As early on as the origin of your addiction, a lack of accountability and connection towards others can be seen as one of the driving factors of addiction. By being excluded from a healthy family, or by being underappreciated, you can foster the emotions and resentment that often leads to the sort of self-destructive behavior addiction is rooted in.
How Accountability Will Change Your Life
Accountability will help you grow your network of friends and loved ones, build a much stronger self-esteem and remove insecurity by giving you the sense that you matter. Even in cases of peer pressure, the desperate need to fit in with a crowd can further feed addiction, whilst an accountability towards others can help give you a strong argument for why you most definitely shouldn’t try something at a party.
As you move onward into rehab and recovery, accountability again plays a role in treatment. Healthy sober living environments, which are an example of post-rehab recovery options, often promote chores and group activity as a means to foster accountability and create an environment where individual recovering patients bond together to help each other, motivate each other, inspire each other, and even volunteer to help new people beat their addiction.
Sources of Accountability in Recovery
There are, thankfully, many ways to foster and grow accountability in a sober living environment, and many of these ways carry over into the long term, living outside of a recovery or rehab setting. Here are a few examples:
- Regular drug tests.
- Meeting sober living requirements.
- Getting a job.
- Replacing bad habits with healthy choices.

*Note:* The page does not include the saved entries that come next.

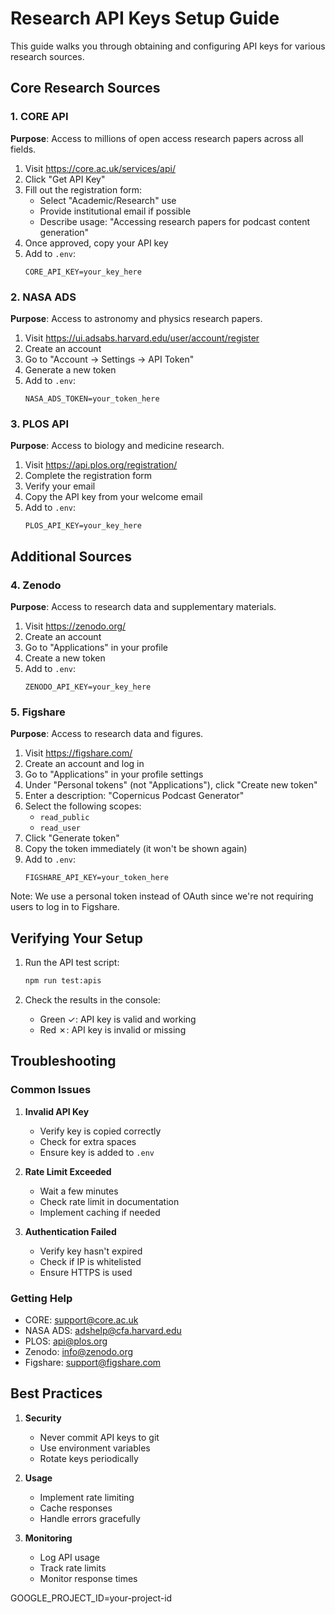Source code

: # Research API Keys Setup Guide

This guide walks you through obtaining and configuring API keys for various research sources.

## Core Research Sources

### 1. CORE API
**Purpose**: Access to millions of open access research papers across all fields.

1. Visit https://core.ac.uk/services/api/
2. Click "Get API Key"
3. Fill out the registration form:
   - Select "Academic/Research" use
   - Provide institutional email if possible
   - Describe usage: "Accessing research papers for podcast content generation"
4. Once approved, copy your API key
5. Add to `.env`:
   ```
   CORE_API_KEY=your_key_here
   ```

### 2. NASA ADS
**Purpose**: Access to astronomy and physics research papers.

1. Visit https://ui.adsabs.harvard.edu/user/account/register
2. Create an account
3. Go to "Account -> Settings -> API Token"
4. Generate a new token
5. Add to `.env`:
   ```
   NASA_ADS_TOKEN=your_token_here
   ```

### 3. PLOS API
**Purpose**: Access to biology and medicine research.

1. Visit https://api.plos.org/registration/
2. Complete the registration form
3. Verify your email
4. Copy the API key from your welcome email
5. Add to `.env`:
   ```
   PLOS_API_KEY=your_key_here
   ```

## Additional Sources

### 4. Zenodo
**Purpose**: Access to research data and supplementary materials.

1. Visit https://zenodo.org/
2. Create an account
3. Go to "Applications" in your profile
4. Create a new token
5. Add to `.env`:
   ```
   ZENODO_API_KEY=your_key_here
   ```

### 5. Figshare
**Purpose**: Access to research data and figures.

1. Visit https://figshare.com/
2. Create an account and log in
3. Go to "Applications" in your profile settings
4. Under "Personal tokens" (not "Applications"), click "Create new token"
5. Enter a description: "Copernicus Podcast Generator"
6. Select the following scopes:
   - `read_public`
   - `read_user`
7. Click "Generate token"
8. Copy the token immediately (it won't be shown again)
9. Add to `.env`:
   ```
   FIGSHARE_API_KEY=your_token_here
   ```

Note: We use a personal token instead of OAuth since we're not requiring users to log in to Figshare.

## Verifying Your Setup

1. Run the API test script:
   ```bash
   npm run test:apis
   ```

2. Check the results in the console:
   - Green ✓: API key is valid and working
   - Red ✗: API key is invalid or missing

## Troubleshooting

### Common Issues

1. **Invalid API Key**
   - Verify key is copied correctly
   - Check for extra spaces
   - Ensure key is added to `.env`

2. **Rate Limit Exceeded**
   - Wait a few minutes
   - Check rate limit in documentation
   - Implement caching if needed

3. **Authentication Failed**
   - Verify key hasn't expired
   - Check if IP is whitelisted
   - Ensure HTTPS is used

### Getting Help

- CORE: support@core.ac.uk
- NASA ADS: adshelp@cfa.harvard.edu
- PLOS: api@plos.org
- Zenodo: info@zenodo.org
- Figshare: support@figshare.com

## Best Practices

1. **Security**
   - Never commit API keys to git
   - Use environment variables
   - Rotate keys periodically

2. **Usage**
   - Implement rate limiting
   - Cache responses
   - Handle errors gracefully

3. **Monitoring**
   - Log API usage
   - Track rate limits
   - Monitor response times 

GOOGLE_PROJECT_ID=your-project-id 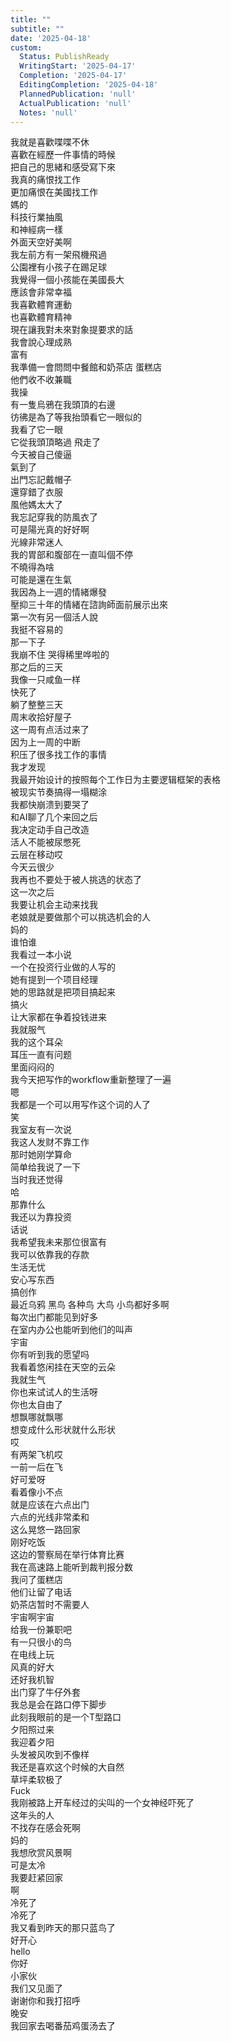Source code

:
 ```yaml
---      
title: ""      
subtitle: ""      
date: '2025-04-18'      
custom:      
  Status: PublishReady      
  WritingStart: '2025-04-17'      
  Completion: '2025-04-17'      
  EditingCompletion: '2025-04-18'      
  PlannedPublication: 'null'      
  ActualPublication: 'null'      
  Notes: 'null'      
---          
```

我就是喜歡喋喋不休          
喜歡在經歷一件事情的時候        
把自己的思緒和感受寫下來          
我真的痛恨找工作        
更加痛恨在美國找工作          
媽的        
科技行業抽風        
和神經病一樣          
外面天空好美啊        
我左前方有一架飛機飛過          
公園裡有小孩子在踢足球          
我覺得一個小孩能在美國長大        
應該會非常幸福          
我喜歡體育運動        
也喜歡體育精神          
現在讓我對未來對象提要求的話        
我會說心理成熟        
富有          
我準備一會問問中餐館和奶茶店 蛋糕店        
他們收不收兼職          
我操        
有一隻烏鴉在我頭頂的右邊        
彷彿是為了等我抬頭看它一眼似的        
我看了它一眼        
它從我頭頂略過 飛走了          
今天被自己傻逼        
氣到了        
出門忘記戴帽子        
還穿錯了衣服          
風他媽太大了        
我忘記穿我的防風衣了        
可是陽光真的好好啊        
光線非常迷人          
我的胃部和腹部在一直叫個不停        
不曉得為啥        
可能是還在生氣          
我因為上一週的情緒爆發        
壓抑三十年的情緒在諮詢師面前展示出來        
第一次有另一個活人說        
我挺不容易的        
那一下子        
我崩不住 哭得稀里哗啦的          
那之后的三天        
我像一只咸鱼一样        
快死了        
躺了整整三天          
周末收拾好屋子        
这一周有点活过来了          
因为上一周的中断        
积压了很多找工作的事情          
我才发现        
我最开始设计的按照每个工作日为主要逻辑框架的表格        
被现实节奏搞得一塌糊涂        
我都快崩溃到要哭了          
和AI聊了几个来回之后        
我决定动手自己改造          
活人不能被尿憋死          
云层在移动哎        
今天云很少          
我再也不要处于被人挑选的状态了        
这一次之后        
我要让机会主动来找我        
老娘就是要做那个可以挑选机会的人        
妈的        
谁怕谁          
我看过一本小说        
一个在投资行业做的人写的        
她有提到一个项目经理        
她的思路就是把项目搞起来        
搞火        
让大家都在争着投钱进来          
我就服气        
我的这个耳朵        
耳压一直有问题        
里面闷闷的          
我今天把写作的workflow重新整理了一遍        
嗯        
我都是一个可以用写作这个词的人了        
笑          
我室友有一次说        
我这人发财不靠工作        
那时她刚学算命        
简单给我说了一下        
当时我还觉得        
哈        
那靠什么        
我还以为靠投资          
话说        
我希望我未来那位很富有        
我可以依靠我的存款        
生活无忧        
安心写东西        
搞创作          
最近乌鸦 黑鸟 各种鸟 大鸟 小鸟都好多啊        
每次出门都能见到好多        
在室内办公也能听到他们的叫声          
宇宙        
你有听到我的愿望吗          
我看着悠闲挂在天空的云朵        
我就生气        
你也来试试人的生活呀        
你也太自由了        
想飘哪就飘哪        
想变成什么形状就什么形状          
哎        
有两架飞机哎        
一前一后在飞        
好可爱呀        
看着像小不点          
就是应该在六点出门        
六点的光线非常柔和        
这么晃悠一路回家        
刚好吃饭          
这边的警察局在举行体育比赛        
我在高速路上能听到裁判报分数          
我问了蛋糕店        
他们让留了电话        
奶茶店暂时不需要人          
宇宙啊宇宙        
给我一份兼职吧          
有一只很小的鸟        
在电线上玩          
风真的好大        
还好我机智        
出门穿了牛仔外套          
我总是会在路口停下脚步        
此刻我眼前的是一个T型路口        
夕阳照过来        
我迎着夕阳        
头发被风吹到不像样        
我还是喜欢这个时候的大自然        
草坪柔软极了          
Fuck        
我刚被路上开车经过的尖叫的一个女神经吓死了        
这年头的人        
不找存在感会死啊        
妈的          
我想欣赏风景啊        
可是太冷        
我要赶紧回家          
啊        
冷死了        
冷死了          
我又看到昨天的那只蓝鸟了        
好开心        
hello        
你好        
小家伙        
我们又见面了        
谢谢你和我打招呼          
晚安        
我回家去喝番茄鸡蛋汤去了          
      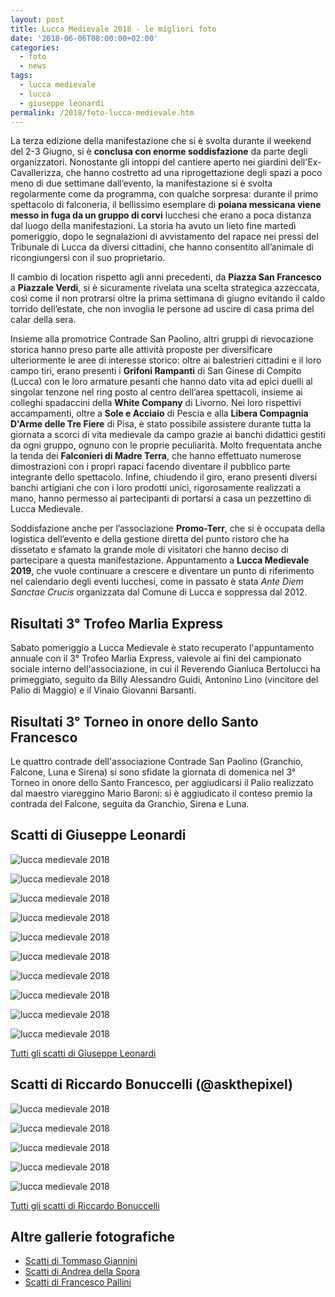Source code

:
 ```yaml
---
layout: post
title: Lucca Medievale 2018 - le migliori foto
date: '2018-06-06T08:00:00+02:00'
categories:
  - foto
  - news
tags:
  - lucca medievale
  - lucca
  - giuseppe leonardi
permalink: /2018/foto-lucca-medievale.htm
---
```


La terza edizione della manifestazione che si è svolta durante il weekend del
2-3 Giugno, si è **conclusa con enorme soddisfazione** da parte degli
organizzatori. Nonostante gli intoppi del cantiere aperto nei giardini
dell'Ex-Cavallerizza, che hanno costretto ad una riprogettazione degli spazi a
poco meno di due settimane dall’evento, la manifestazione si è svolta
regolarmente come da programma, con qualche sorpresa: durante il primo
spettacolo di falconeria, il bellissimo esemplare di **poiana messicana viene
messo in fuga da un gruppo di corvi** lucchesi che erano a poca distanza dal luogo
della manifestazioni. La storia ha avuto un lieto fine martedì pomeriggio, dopo
le segnalazioni di avvistamento del rapace nei pressi del Tribunale di Lucca da
diversi cittadini, che hanno consentito all’animale di ricongiungersi con il suo
proprietario.

<!-- more -->

Il cambio di location rispetto agli anni precedenti, da **Piazza San Francesco** a
**Piazzale Verdi**, si è sicuramente rivelata una scelta strategica azzeccata, così
come il non protrarsi oltre la prima settimana di giugno evitando il caldo
torrido dell’estate, che non invoglia le persone ad uscire di casa prima del
calar della sera.

Insieme alla promotrice Contrade San Paolino, altri gruppi di rievocazione
storica hanno preso parte alle attività proposte per diversificare ulteriormente
le aree di interesse storico: oltre ai balestrieri cittadini e il loro campo
tiri, erano presenti i **Grifoni Rampanti** di San Ginese di Compito (Lucca) con
le loro armature pesanti che hanno dato vita ad epici duelli al singolar tenzone
nel ring posto al centro dell’area spettacoli, insieme ai colleghi spadaccini
della **White Company** di Livorno. Nei loro rispettivi accampamenti, oltre a
**Sole e Acciaio** di Pescia e alla **Libera Compagnia D'Arme delle Tre Fiere**
di Pisa, è stato possibile assistere durante tutta la giornata a scorci di vita
medievale da campo grazie ai banchi didattici gestiti da ogni gruppo, ognuno con
le proprie peculiarità. Molto frequentata anche la tenda dei **Falconieri di
Madre Terra**, che hanno effettuato numerose dimostrazioni con i propri rapaci
facendo diventare il pubblico parte integrante dello spettacolo. Infine,
chiudendo il giro, erano presenti diversi banchi artigiani che con i loro
prodotti unici, rigorosamente realizzati a mano, hanno permesso ai partecipanti
di portarsi a casa un pezzettino di Lucca Medievale.

Soddisfazione anche per l’associazione **Promo-Terr**, che si è occupata della
logistica dell’evento e della gestione diretta del punto ristoro che ha
dissetato e sfamato la grande mole di visitatori che hanno deciso di partecipare
a questa manifestazione. Appuntamento a **Lucca Medievale 2019**, che vuole
continuare a crescere e diventare un punto di riferimento nel calendario degli
eventi lucchesi, come in passato è stata *Ante Diem Sanctae Crucis* organizzata
dal Comune di Lucca e soppressa dal 2012.

## Risultati 3° Trofeo Marlia Express

Sabato pomeriggio a Lucca Medievale è stato recuperato l'appuntamento annuale
con il 3° Trofeo Marlia Express, valevole ai fini del campionato sociale interno
dell'associazione, in cui il Reverendo Gianluca Bertolucci ha primeggiato,
seguito da Billy Alessandro Guidi, Antonino Lino (vincitore del Palio di Maggio)
e il Vinaio Giovanni Barsanti.

## Risultati 3° Torneo in onore dello Santo Francesco

Le quattro contrade dell'associazione Contrade San Paolino (Granchio, Falcone,
Luna e Sirena) si sono sfidate la giornata di domenica nel 3° Torneo in onore
dello Santo Francesco, per aggiudicarsi il Palio realizzato dal maestro
viareggino Mario Baroni: si è aggiudicato il conteso premio la contrada del
Falcone, seguita da Granchio, Sirena e Luna.

## Scatti di Giuseppe Leonardi

![lucca medievale 2018](/assets/images/2018/lucca-medievale/leonardi_1.jpg)

![lucca medievale 2018](/assets/images/2018/lucca-medievale/leonardi_2.jpg)

![lucca medievale 2018](/assets/images/2018/lucca-medievale/leonardi_3.jpg)

![lucca medievale 2018](/assets/images/2018/lucca-medievale/leonardi_4.jpg)

![lucca medievale 2018](/assets/images/2018/lucca-medievale/leonardi_5.jpg)

![lucca medievale 2018](/assets/images/2018/lucca-medievale/leonardi_6.jpg)

![lucca medievale 2018](/assets/images/2018/lucca-medievale/leonardi_7.jpg)

![lucca medievale 2018](/assets/images/2018/lucca-medievale/leonardi_8.jpg)

![lucca medievale 2018](/assets/images/2018/lucca-medievale/leonardi_9.jpg)

![lucca medievale 2018](/assets/images/2018/lucca-medievale/leonardi_10.jpg)

[Tutti gli scatti di Giuseppe Leonardi](https://photos.app.goo.gl/rYBy4dJ9TUD31QxA3)

## Scatti di Riccardo Bonuccelli (@askthepixel)

![lucca medievale 2018](/assets/images/2018/lucca-medievale/askthepixel_01.jpg)

![lucca medievale 2018](/assets/images/2018/lucca-medievale/askthepixel_02.jpg)

![lucca medievale 2018](/assets/images/2018/lucca-medievale/askthepixel_03.jpg)

![lucca medievale 2018](/assets/images/2018/lucca-medievale/askthepixel_04.jpg)

![lucca medievale 2018](/assets/images/2018/lucca-medievale/askthepixel_05.jpg)

[Tutti gli scatti di Riccardo Bonuccelli](https://photos.app.goo.gl/YgxETn3ZVmzddxDG6)

## Altre gallerie fotografiche

* [Scatti di Tommaso Giannini](https://photos.app.goo.gl/GsSJ2Kd6KBZPxVLm8)
* [Scatti di Andrea della Spora](https://photos.app.goo.gl/rOgVXxYDhnxjTbb02)
* [Scatti di Francesco Pallini](https://photos.app.goo.gl/6sKqhrRPbygWLciw2)
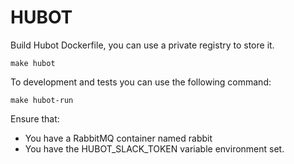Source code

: HUBOT
===


Build Hubot Dockerfile, you can use a private registry to store it.

```
make hubot
```

To development and tests you can use the following command:

```
make hubot-run
```

Ensure that:

* You have a RabbitMQ container named rabbit
* You have the HUBOT_SLACK_TOKEN variable environment set.
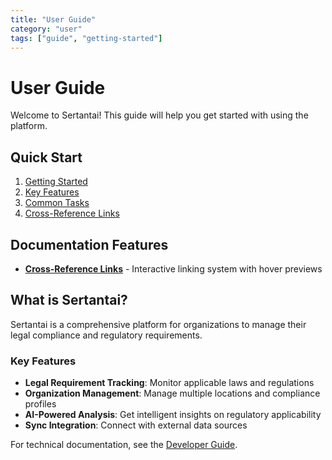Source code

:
 ```yaml
---
title: "User Guide"
category: "user"
tags: ["guide", "getting-started"]
---
```


# User Guide

Welcome to Sertantai! This guide will help you get started with using the platform.

## Quick Start

1. [Getting Started](getting-started.md)
2. [Key Features](features.md)
3. [Common Tasks](common-tasks.md)
4. [Cross-Reference Links](cross-reference-links.md)

## Documentation Features

- **[Cross-Reference Links](cross-reference-links.md)** - Interactive linking system with hover previews

## What is Sertantai?

Sertantai is a comprehensive platform for organizations to manage their legal compliance and regulatory requirements.

### Key Features

- **Legal Requirement Tracking**: Monitor applicable laws and regulations
- **Organization Management**: Manage multiple locations and compliance profiles
- **AI-Powered Analysis**: Get intelligent insights on regulatory applicability
- **Sync Integration**: Connect with external data sources

For technical documentation, see the [Developer Guide](../dev/index.md).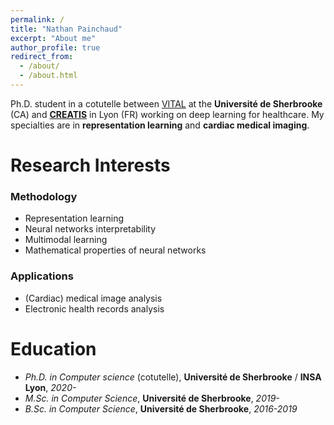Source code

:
 ```yaml
---
permalink: /
title: "Nathan Painchaud"
excerpt: "About me"
author_profile: true
redirect_from: 
  - /about/
  - /about.html
---
```


Ph.D. student in a cotutelle between [VITAL](https://vitalab.github.io/) at the **Université de Sherbrooke** (CA) and
[**CREATIS**](https://www.creatis.insa-lyon.fr/site7) in Lyon (FR) working on deep learning for healthcare. My
specialties are in **representation learning** and **cardiac medical imaging**.

<!-- Outside of research, I'm into cycling, working out and cooking (especially pastries). -->

Research Interests
======

### Methodology
* Representation learning
* Neural networks interpretability
* Multimodal learning
* Mathematical properties of neural networks

### Applications
* (Cardiac) medical image analysis
* Electronic health records analysis

Education
======
* *Ph.D. in Computer science* (cotutelle), **Université de Sherbrooke** / **INSA Lyon**, *2020-*
* *M.Sc. in Computer Science*, **Université de Sherbrooke**, *2019-*
* *B.Sc. in Computer Science*, **Université de Sherbrooke**, *2016-2019*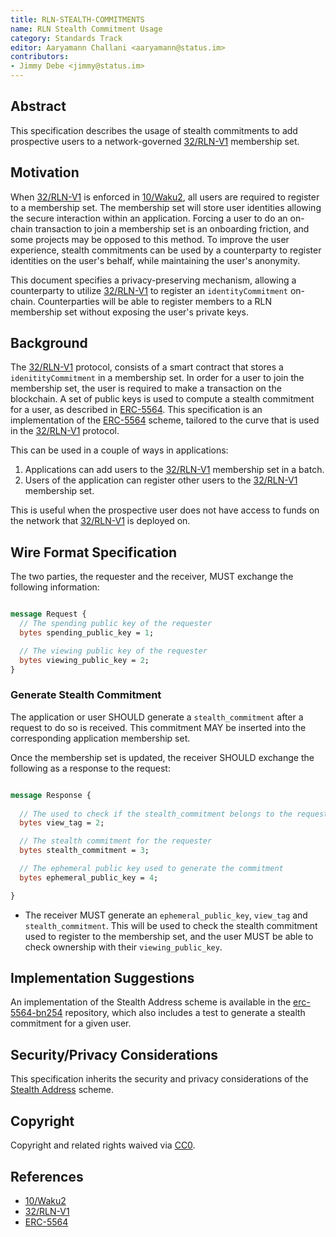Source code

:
 ```yaml
---
title: RLN-STEALTH-COMMITMENTS
name: RLN Stealth Commitment Usage
category: Standards Track
editor: Aaryamann Challani <aaryamann@status.im>
contributors:
- Jimmy Debe <jimmy@status.im>
---
```


## Abstract

This specification describes the usage of stealth commitments to add prospective users to a network-governed [32/RLN-V1](./32/rln-v1.md) membership set.

## Motivation

When [32/RLN-V1](./32/rln-v1.md) is enforced in [10/Waku2](../waku/standards/core/10/waku2.md), 
all users are required to register to a membership set.
The membership set will store user identities allowing the secure interaction within an application.
Forcing a user to do an on-chain transaction to join a membership set is an onboarding friction, 
and some projects may be opposed to this method.
To improve the user experience,
stealth commitments can be used by a counterparty to register identities on the user's behalf,
while maintaining the user's anonymity.

This document specifies a privacy-preserving mechanism,
allowing a counterparty to utilize [32/RLN-V1](./32/rln-v1.md) to register an `identityCommitment` on-chain.
Counterparties will be able to register members to a RLN membership set without exposing the user's private keys.

## Background
The [32/RLN-V1](./32/rln-v1.md) protocol, 
consists of a smart contract that stores a `idenitityCommitment` in a membership set.
In order for a user to join the membership set,
the user is required to make a transaction on the blockchain.
A set of public keys is used to compute a stealth commitment for a user,
as described in [ERC-5564](https://eips.ethereum.org/EIPS/eip-5564).
This specification is an implementation of the [ERC-5564](https://eips.ethereum.org/EIPS/eip-5564) scheme, 
tailored to the curve that is used in the [32/RLN-V1](./32/rln-v1.md) protocol.

This can be used in a couple of ways in applications:
1. Applications can add users to the [32/RLN-V1](./32/rln-v1.md) membership set in a batch.
2. Users of the application can register other users to the [32/RLN-V1](./32/rln-v1.md) membership set.

This is useful when the prospective user does not have access to funds on the network that [32/RLN-V1](./32/rln-v1.md) is deployed on.

## Wire Format Specification

The two parties, the requester and the receiver, MUST exchange the following information:

```protobuf

message Request {
  // The spending public key of the requester
  bytes spending_public_key = 1;

  // The viewing public key of the requester
  bytes viewing_public_key = 2;
}

```
### Generate Stealth Commitment

The application or user SHOULD generate a `stealth_commitment` after a request to do so is received.
This commitment MAY be inserted into the corresponding application membership set.

Once the membership set is updated, the receiver SHOULD exchange the following as a response to the request:

```protobuf

message Response {
  
  // The used to check if the stealth_commitment belongs to the requester
  bytes view_tag = 2;

  // The stealth commitment for the requester
  bytes stealth_commitment = 3;

  // The ephemeral public key used to generate the commitment
  bytes ephemeral_public_key = 4;

}

```

- The receiver MUST generate an `ephemeral_public_key`, `view_tag` and `stealth_commitment`.
This will be used to check the stealth commitment used to register to the membership set,
and the user MUST be able to check ownership with their `viewing_public_key`.

## Implementation Suggestions

An implementation of the Stealth Address scheme is available in the [erc-5564-bn254](https://github.com/rymnc/erc-5564-bn254) repository,
which also includes a test to generate a stealth commitment for a given user.

## Security/Privacy Considerations

This specification inherits the security and privacy considerations of the [Stealth Address](https://eips.ethereum.org/EIPS/eip-5564) scheme.

## Copyright

Copyright and related rights waived via [CC0](https://creativecommons.org/publicdomain/zero/1.0/).

## References

- [10/Waku2](../waku/standards/core/10/waku2.md)
- [32/RLN-V1](./32/rln-v1.md)
- [ERC-5564](https://eips.ethereum.org/EIPS/eip-5564)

- Becoming an integral part of a family or group of friends.
- Group meetings.
- Partnered activities.
- Sober companionship.
- Volunteering in recovery efforts.
- Tutoring and teaching sobriety.
It’s Your Journey (and Your Recovery)
It’s important to be beholden to others – but remember to be beholden to yourself, as well. You are the one person you can always unconditionally love. Don’t just do things for the good of others – while being selfless is a virtue, you have to be capable of a little self-love, as well, and a lot of self-care. Especially if you want to be able to maintain sobriety for the rest of your life. Helping others is a great motivation for keeping sober, but remember what sobriety and healthy living does for you – and use that as motivation to keep going, as well.
With a healthy balance of personal and group accountability, you can maintain sobriety for the rest of your life – and pick it back up after a relapse, as well.